What the task asks
In the records below, work out how many lines hold the word "away". Report the number alone.

[Opening Records to process section]

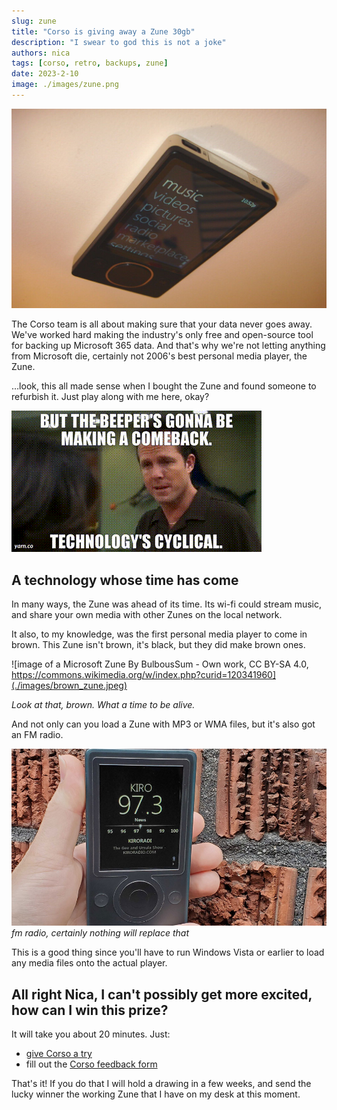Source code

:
 ```yaml
---
slug: zune
title: "Corso is giving away a Zune 30gb"
description: "I swear to god this is not a joke"
authors: nica
tags: [corso, retro, backups, zune]
date: 2023-2-10
image: ./images/zune.png
---
```


![image of a Microsoft Zune](./images/zune.png)

The Corso team is all about making sure that your data never goes away.
We've worked hard making the industry's only free and open-source tool for backing up Microsoft 365 data.
And that's why we're not letting anything from Microsoft die, certainly not 2006's best personal media player, the Zune.

…look, this all made sense when I bought the Zune and found someone to refurbish it. Just play along with me here, okay?
<!-- truncate -->

![A gif from the show 30 Rock with a character insisting 'beepers are about to make a big comeback, technology is cyclical'](./images/cyclical.gif)

## A technology whose time has come

In many ways, the Zune was ahead of its time. Its wi-fi could stream music, and share your own media with other
Zunes on the local network.

It also, to my knowledge, was the first personal media player to come in brown. This Zune isn't brown, it's black,
but they did make brown ones.

![image of a Microsoft Zune By BulbousSum - Own work, CC BY-SA 4.0, https://commons.wikimedia.org/w/index.php?curid=120341960](./images/brown_zune.jpeg)

*Look at that, brown. What a time to be alive.*

And not only can you load a Zune with MP3 or WMA files, but it's also got an FM radio.

![image of a zune tuning in FM radio](./images/radio_zune.jpeg)
*fm radio, certainly nothing will replace that*

This is a good thing since you'll have to run Windows Vista or earlier to load any media files onto the actual player.

## All right Nica, I can't possibly get more excited, how can I win this prize?

It will take you about 20 minutes. Just:

* [give Corso a try](https://corsobackup.io/docs/quickstart/)
* fill out the [Corso feedback form](https://forms.microsoft.com/r/mRVNKqeKDp)

That's it! If you do that I will hold a drawing in a few weeks, and send the lucky winner the working Zune that
I have on my desk at this moment.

[Closing Records to process section]

Finished exercise
2